Trwa paraliż lotniska Gatwick. Wszystko przez drony
Około godziny 21:00 czasu lokalnego dyrekcja portu poinformowała na Twitterze, że zawiesza wszystkie starty i lądowania samolotów. Maszyny, które miały wylądować na Gatwick, przekierowano na inne lotniska. Powodem były informacje o pojawieniu się nad płytą lotniska dwóch dronów.

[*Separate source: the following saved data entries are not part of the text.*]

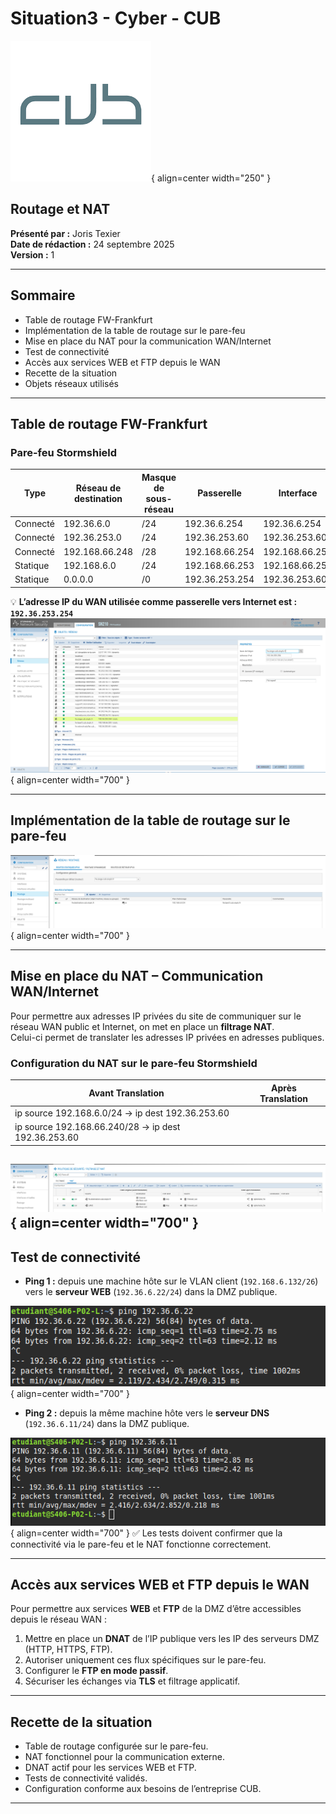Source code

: # Situation3 - Cyber - CUB
![logo cub0](../../media/83.png){ align=center width="250" }

## Routage et NAT  

**Présenté par :** Joris Texier  
**Date de rédaction :** 24 septembre 2025  
**Version :** 1  

---

## Sommaire

- Table de routage FW-Frankfurt  
- Implémentation de la table de routage sur le pare-feu  
- Mise en place du NAT pour la communication WAN/Internet  
- Test de connectivité  
- Accès aux services WEB et FTP depuis le WAN  
- Recette de la situation  
- Objets réseaux utilisés  

---

## Table de routage FW-Frankfurt  

### Pare-feu Stormshield  

| Type | Réseau de destination | Masque de sous-réseau | Passerelle | Interface |
|------|------------------------|------------------------|-------------|------------|
| Connecté | 192.36.6.0 | /24 | 192.36.6.254 | 192.36.6.254 |
| Connecté | 192.36.253.0 | /24 | 192.36.253.60 | 192.36.253.60 |
| Connecté | 192.168.66.248 | /28 | 192.168.66.254 | 192.168.66.254 |
| Statique | 192.168.6.0 | /24 | 192.168.66.253 | 192.168.66.254 |
| Statique | 0.0.0.0 | /0 | 192.36.253.254 | 192.36.253.60 |

💡 **L’adresse IP du WAN utilisée comme passerelle vers Internet est : `192.36.253.254`**
![logo cub0](../../media/84.png){ align=center width="700" }

---

## Implémentation de la table de routage sur le pare-feu  

![logo cub0](../../media/85.png){ align=center width="700" }

---

## Mise en place du NAT – Communication WAN/Internet  

Pour permettre aux adresses IP privées du site de communiquer sur le réseau WAN public et Internet, on met en place un **filtrage NAT**.  
Celui-ci permet de translater les adresses IP privées en adresses publiques.

### Configuration du NAT sur le pare-feu Stormshield  

| Avant Translation | Après Translation |
|-------------------|-------------------|
| ip source 192.168.6.0/24 → ip dest 192.36.253.60 |
| ip source 192.168.66.240/28 → ip dest 192.36.253.60 |

![logo cub0](../../media/86.png){ align=center width="700" }
---

## Test de connectivité  

- **Ping 1 :** depuis une machine hôte sur le VLAN client (`192.168.6.132/26`) vers le **serveur WEB** (`192.36.6.22/24`) dans la DMZ publique.  

![logo cub0](../../media/87.png){ align=center width="700" }

- **Ping 2 :** depuis la même machine hôte vers le **serveur DNS** (`192.36.6.11/24`) dans la DMZ publique.
  
![logo cub0](../../media/88.png){ align=center width="700" }
✅ Les tests doivent confirmer que la connectivité via le pare-feu et le NAT fonctionne correctement.

---

## Accès aux services WEB et FTP depuis le WAN  

Pour permettre aux services **WEB** et **FTP** de la DMZ d’être accessibles depuis le réseau WAN :

1. Mettre en place un **DNAT** de l’IP publique vers les IP des serveurs DMZ (HTTP, HTTPS, FTP).  
2. Autoriser uniquement ces flux spécifiques sur le pare-feu.  
3. Configurer le **FTP en mode passif**.  
4. Sécuriser les échanges via **TLS** et filtrage applicatif.

---

## Recette de la situation  

- Table de routage configurée sur le pare-feu.  
- NAT fonctionnel pour la communication externe.  
- DNAT actif pour les services WEB et FTP.  
- Tests de connectivité validés.  
- Configuration conforme aux besoins de l’entreprise CUB.  

---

Przez kilka godzin służby lotniskowe i policja sprawdzały doniesienia o dronach. Około godz. 3:00 lotnisko Gatwick wznowiło pracę. "Wspólnie z liniami lotniczymi staramy się teraz jak najszybciej powrócić do normalnego rozkładu lotów" - zaznaczyły władze lotniska.
Jednak dzisiaj o godz. 7:40 władze portu poinformowały na Twitterze, że wszystkie loty do i z Gatwick wciąż są wstrzymane. "Prosimy wszystkich podróżnych, aby nie podróżowali na lotnisko bez wcześniejszego skontaktowania się ze swoim przewoźnikiem. Przepraszamy wszystkich za niedogodności, ale bezpieczeństwo naszych pasażerów i pracowników ma najwyższy priorytet" - oświadczyła dyrekcja portu.

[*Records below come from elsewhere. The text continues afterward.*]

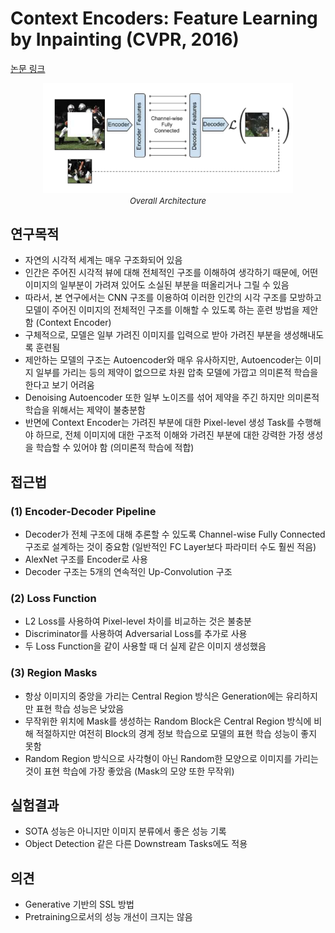 # Context Encoders: Feature Learning by Inpainting (CVPR, 2016)

[논문 링크](https://openaccess.thecvf.com/content_cvpr_2016/html/Pathak_Context_Encoders_Feature_CVPR_2016_paper.html)

<p align="center">
    <img width="400" alt='fig1' src="./img/05_09_01.png?raw=true"></br>
    <em><font size=2>Overall Architecture</font></em>
</p>

## 연구목적
- 자연의 시각적 세계는 매우 구조화되어 있음 
- 인간은 주어진 시각적 뷰에 대해 전체적인 구조를 이해하여 생각하기 때문에, 어떤 이미지의 일부분이 가려져 있어도 소실된 부분을 떠올리거나 그릴 수 있음 
- 따라서, 본 연구에서는 CNN 구조를 이용하여 이러한 인간의 시각 구조를 모방하고 모델이 주어진 이미지의 전체적인 구조를 이해할 수 있도록 하는 훈련 방법을 제안함 (Context Encoder)
- 구체적으로, 모델은 일부 가려진 이미지를 입력으로 받아 가려진 부분을 생성해내도록 훈련됨 
- 제안하는 모델의 구조는 Autoencoder와 매우 유사하지만, Autoencoder는 이미지 일부를 가리는 등의 제약이 없으므로 차원 압축 모델에 가깝고 의미론적 학습을 한다고 보기 어려움 
- Denoising Autoencoder 또한 일부 노이즈를 섞어 제약을 주긴 하지만 의미론적 학습을 위해서는 제약이 불충분함 
- 반면에 Context Encoder는 가려진 부분에 대한 Pixel-level 생성 Task를 수행해야 하므로, 전체 이미지에 대한 구조적 이해와 가려진 부분에 대한 강력한 가정 생성을 학습할 수 있어야 함 (의미론적 학습에 적합) 

## 접근법
### (1) Encoder-Decoder Pipeline 
- Decoder가 전체 구조에 대해 추론할 수 있도록 Channel-wise Fully Connected 구조로 설계하는 것이 중요함 (일반적인 FC Layer보다 파라미터 수도 훨씬 적음) 
- AlexNet 구조를 Encoder로 사용 
- Decoder 구조는 5개의 연속적인 Up-Convolution 구조 
### (2) Loss Function 
- L2 Loss를 사용하여 Pixel-level 차이를 비교하는 것은 불충분 
- Discriminator를 사용하여 Adversarial Loss를 추가로 사용 
- 두 Loss Function을 같이 사용할 때 더 실제 같은 이미지 생성했음 
### (3) Region Masks 
- 항상 이미지의 중앙을 가리는 Central Region 방식은 Generation에는 유리하지만 표현 학습 성능은 낮았음 
- 무작위한 위치에 Mask를 생성하는 Random Block은 Central Region 방식에 비해 적절하지만 여전히 Block의 경계 정보 학습으로 모델의 표현 학습 성능이 좋지 못함 
- Random Region 방식으로 사각형이 아닌 Random한 모양으로 이미지를 가리는 것이 표현 학습에 가장 좋았음 (Mask의 모양 또한 무작위) 

## 실험결과
- SOTA 성능은 아니지만 이미지 분류에서 좋은 성능 기록 
- Object Detection 같은 다른 Downstream Tasks에도 적용 

## 의견
- Generative 기반의 SSL 방법 
- Pretraining으로서의 성능 개선이 크지는 않음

Lotnisko Gatwick, które obsługuje każdego roku ponad 45 mln pasażerów, jest siódmym co do wielkości portem lotniczym w Unii Europejskiej i drugim - za lotniskiem Heathrow - w Wielkiej Brytanii.
Gatwick pracuje także nocą, choć liczba obsługiwanych lotów jest ograniczona ze względu na przepisy dotyczące hałasu.
W Wielkiej Brytanii loty dronów w odległości mniejszej niż kilometr od lotniska są zakazane. Właścicielowi drona, który stworzy zagrożenie dla samolotu, grozi do pięciu lat więzienia.